Das Fest der Stadt Sep01


Das Fest der Stadt

Die Reichsstadttage

Rothenburg ist heutzutage eine weltbekannte Stadt. Touristen aus allen Winkeln der Erde kommen in die Tauberstadt. Das mittelalterliche Flair mit den gut erhaltenen Wehranlagen, der Stadtmauer und den idyllischen Gassen mit Fachwerkhäusern hat sich herum­gesprochen. Es ist sozusagen das Erbe der Stadt, das noch heute wirkt.
Natürlich haben die Rothenburger es auch vortrefflich verstanden, dieses Erbe zu erhalten und mit feinem Gespür zu pflegen. Dazu gehören auch die zwei wichtigsten historischen Festlichkeiten der Tauberstadt: die Pfingstfestspiele mit dem „Historischen Meistertrunk“, als Erinnerung an die Befreiung der Stadt im Dreißigjährigen Krieg, und die Reichsstadttage im September.

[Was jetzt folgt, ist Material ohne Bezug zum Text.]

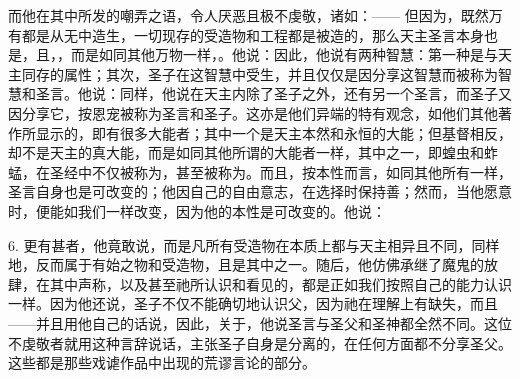 而他在其中所发的嘲弄之语，令人厌恶且极不虔敬，诸如：—— 但因为，既然万有都是从无中造生，一切现存的受造物和工程都是被造的，那么天主圣言本身也是，且，，而是如同其他万物一样，。他说：因此，他说有两种智慧：第一种是与天主同存的属性；其次，圣子在这智慧中受生，并且仅仅是因分享这智慧而被称为智慧和圣言。他说：同样，他说在天主内除了圣子之外，还有另一个圣言，而圣子又因分享它，按恩宠被称为圣言和圣子。这亦是他们异端的特有观念，如他们其他著作所显示的，即有很多大能者；其中一个是天主本然和永恒的大能；但基督相反，却不是天主的真大能，而是如同其他所谓的大能者一样，其中之一，即蝗虫和蚱蜢，在圣经中不仅被称为，甚至被称为。而且，按本性而言，如同其他所有一样，圣言自身也是可改变的；他因自己的自由意志，在选择时保持善；然而，当他愿意时，便能如我们一样改变，因为他的本性是可改变的。他说：\par

6. 更有甚者，他竟敢说，而是凡所有受造物在本质上都与天主相异且不同，同样地，反而属于有始之物和受造物，且是其中之一。随后，他仿佛承继了魔鬼的放肆，在其中声称，以及甚至祂所认识和看见的，都是正如我们按照自己的能力认识一样。因为他还说，圣子不仅不能确切地认识父，因为祂在理解上有缺失，而且——并且用他自己的话说，因此，关于，他说圣言与圣父和圣神都全然不同。这位不虔敬者就用这种言辞说话，主张圣子自身是分离的，在任何方面都不分享圣父。这些都是那些戏谑作品中出现的荒谬言论的部分。\par

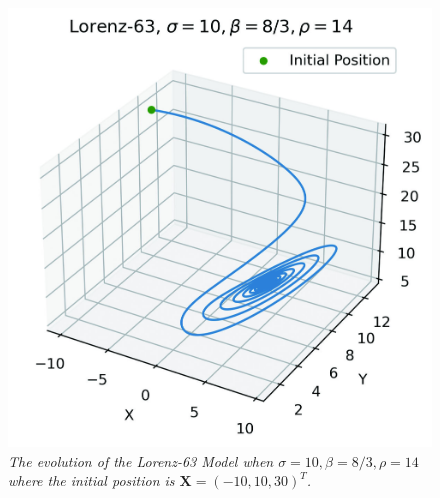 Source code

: \begin{figure}[ht!]
    \centering
    \includegraphics[scale=0.8]{graphics/Lorenz63_14.jpg}
    \caption{\textit{The evolution of the Lorenz-63 Model when $\sigma=10, \beta=8/3, \rho=14$ where the initial position is $\textbf{X} = (-10,10,30)^T$.}}
    \label{fig:lor63r14}
\end{figure}
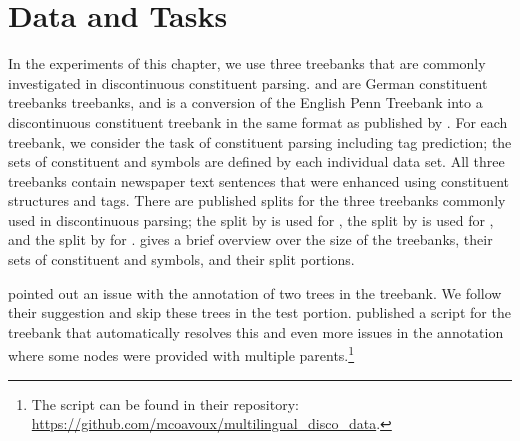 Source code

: \documentclass[../../document.tex]{subfiles}
\begin{document}
    \section{Data and Tasks}\label{sec:treebanks}
    In the experiments of this chapter, we use three treebanks that are commonly investigated in discontinuous constituent parsing.
     \citep{Skut98} and \tiger{} \citep{Brants04} are German constituent treebanks treebanks, and \dptb{} is a conversion of the English Penn Treebank \citep{Marcus94} into a discontinuous constituent treebank in the same format as \negra{} published by \citet{EvaKal11}.
    For each treebank, we consider the task of constituent parsing including  tag prediction; the sets of constituent and  symbols are defined by each individual data set.
    All three treebanks contain newspaper text sentences that were enhanced using constituent structures and  tags.
    There are published splits for the three treebanks commonly used in discontinuous parsing; the split by \citet{DubKel03} is used for \negra{}, the split by \citet{Sed13} is used for  \tiger{}, and the split by \citet{collins-1996-new} for \dptb{}.
     gives a brief overview over the size of the treebanks, their sets of constituent and  symbols, and their split portions.
    
    \citet{Maier15} pointed out an issue with the annotation of two trees in the \tiger{} treebank.
    We follow their suggestion and skip these trees in the test portion.
    \citet{CoaCoh19} published a script for the \tiger{} treebank that automatically resolves this and even more issues in the annotation where some nodes were provided with multiple parents.\footnote{The script can be found in their repository: \url{https://github.com/mcoavoux/multilingual_disco_data}.}
\end{document}
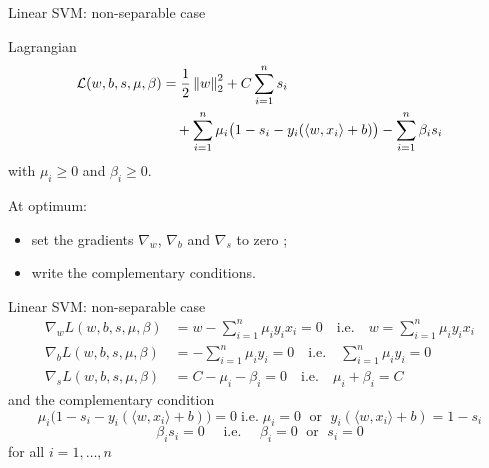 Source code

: \documentclass[xcolor={usenames,dvipsnames}]{beamer}
\begin{document}
\begin{frame}{Linear SVM: non-separable case}
  \begin{block}{Lagrangian}
  \begin{align*}
    \mathcal{L}(w, b, s, \mu, \beta) &= \frac 12 \left\| w \right\|_2^2 + C \sum_{i=1}^n 
    s_i \\ 
    & \quad + \sum_{i=1}^n \mu_i \big(1 - s_i - y_i( \langle {w, x_i} \rangle  + b) \big) 
    - \sum_{i=1}^n \beta_i s_i
  \end{align*}
  with $\mu_i\geq 0$ and $\beta_i \geq 0$.
  \end{block}
  
  At optimum:
  \begin{itemize}
    \item set the \alert{gradients} $\nabla_w$, $\nabla_b$ and $\nabla_s$ \alert{to zero} ;
    \item write \alert{the complementary conditions}.
  \end{itemize}
\end{frame}


\begin{frame}{Linear SVM: non-separable case}
    \begin{align*}
      \nabla_w L(w, b, s, \mu, \beta) &= w - \sum_{i=1}^n \mu_i y_i x_i = 0 \quad \text{i.e.} \quad w = \sum_{i=1}^n \mu_i y_i x_i \\
      \nabla_b L(w, b, s, \mu, \beta) &= -\sum_{i=1}^n \mu_i y_i = 0 \quad \text{i.e.} \quad \sum_{i=1}^n \mu_i y_i = 0 \\
      \nabla_s L(w, b, s, \mu, \beta) &= C - \mu_i - \beta_i = 0 \quad \text{i.e.} \quad \mu_i + \beta_i = C
    \end{align*}
    and the complementary condition
    \begin{equation*}
      \mu_i \big(1 - s_i - y_i(\langle {w, x_i} \rangle  + b) \big) = 0 \; \text{i.e.} \; \mu_i = 0 \; \text{ or } \; y_i(\langle {w, x_i} \rangle + b) = 1 - s_i
    \end{equation*}
    \begin{equation*}
      \beta_i s_i = 0 \quad \text{ i.e. } \quad \beta_i = 0 \; \text{ or } \; s_i = 0
    \end{equation*}
    for all $i=1, \ldots, n$
\end{frame}
\end{document}
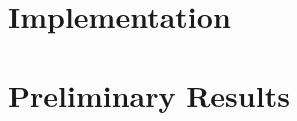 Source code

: \documentclass{article}
\begin{document}
\section{Implementation} %

 \maketitle
\section{Preliminary Results} %
\end{document}

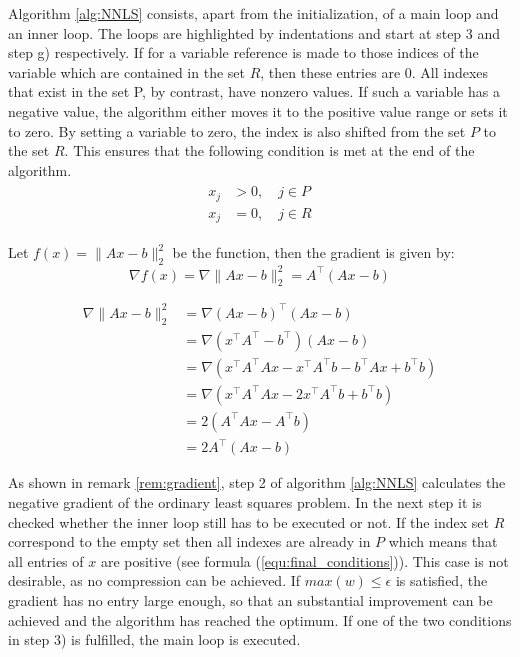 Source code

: Algorithm \ref{alg:NNLS} consists, apart from the initialization, of a main loop and an inner loop. The loops are highlighted by indentations and start at step 3 and step g) respectively. If for a variable reference is made to those indices of the variable which are contained in the set $R$, then these entries are 0. All indexes that exist in the set P, by contrast, have nonzero values. If such a variable has a negative value, the algorithm either moves it to the positive value range or sets it to zero. By setting a variable to zero, the index is also shifted from the set $P$ to the set $R$. This ensures that the following condition is met at the end of the algorithm.   
\begin{align}\label{equ:final_conditions}
\begin{split}
	x_j &> 0, \quad j \in P \\
	x_j &= 0, \quad j \in R
\end{split}
\end{align}



\begin{remark}\label{rem:gradient}
	Let $f(x) = \lVert Ax -b \rVert_2^2$ be the function, then the gradient is given by: 
	\begin{equation*}
		\nabla f(x) = \nabla \lVert Ax -b \rVert_2^2 = A^\top(Ax-b)
	\end{equation*}
	
	\begin{align*}
		\nabla \lVert Ax -b \rVert_2^2	&= \nabla (Ax-b)^\top (Ax-b) \\
										&= \nabla (x^\top A^\top - b^\top)(Ax-b) \\
										&= \nabla (x^\top A^\top Ax - x^\top A^\top b - b^\top Ax + b^\top b) \\
										&= \nabla (x^\top A^\top Ax - 2x^\top A^\top b + b^\top b) \\
										&= 2 (A^\top A x - A^\top b) \\
										&= 2A^\top (Ax - b)
	\end{align*}
\end{remark}

As shown in remark \ref{rem:gradient}, step 2 of algorithm \ref{alg:NNLS} calculates the negative gradient of the ordinary least squares problem. In the next step it is checked whether the inner loop still has to be executed or not. If the index set $R$ correspond to the empty set then all indexes are already in $P$ which means that all entries of $x$ are positive (see formula (\ref{equ:final_conditions})). This case is not desirable, as no compression can be achieved. If $max(w) \leq \epsilon$ is satisfied, the gradient has no entry large enough, so that an substantial improvement can be achieved and the algorithm has reached the optimum. If one of the two conditions in step 3) is fulfilled, the main loop is executed.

Ein beliebtes Fotomotiv: Die „malenden Frauen“ erinnern an die Aufbruchstimmung. Foto: am

Ein beliebtes Fotomotiv: Die „malenden Frauen“ erinnern an die Aufbruchstimmung. Foto: am


Es waren die goldenen Zeiten der Stadt, als Rothenburg eine Reichsstadt war. Am 15. Mai 1274 begann der Aufstieg Rothenburgs mit der Erhebung zur „Reichsstadt“ durch den deutschen König Rudolf von Habsburg.
Wohl kein anderes Ereig­nis erwies sich als so einschneidend für die Stadtgeschichte, denn die damit verbundenen Privilegien sorgten für einen erheblichen Bedeutungszuwachs im ausgehenden Mittelalter.
Rothenburg wurde zu einem politischen Machtzentrum ersten Ranges. Daneben war man mit über 6000 Einwohnern auch eine der größten Städte im alten Reich geworden. Doch Ruhm und Größe sind selten von Dauer.
Der Dreißigjährige Krieg und der Beschluss Napoleons, Rothenburg dem Königreich Bayern zuzuschlagen, waren markante Einschnitte und läuteten den Abstieg ein. 1802 endete die reichsstädtische Zeit. 
Grund zu feiern gibt es aber genug: 528 Jahre Stadtgeschichte als Reichsstadt. Seit 1974 finden alljährlich die Reichsstadttage statt. Vom 4. bis 6. September verwandelt sich Rothenburg daher wieder in eine Art Zeitkapsel, die vom Leben und den Menschen aus fünf Jahrhunderten bevölkert wird.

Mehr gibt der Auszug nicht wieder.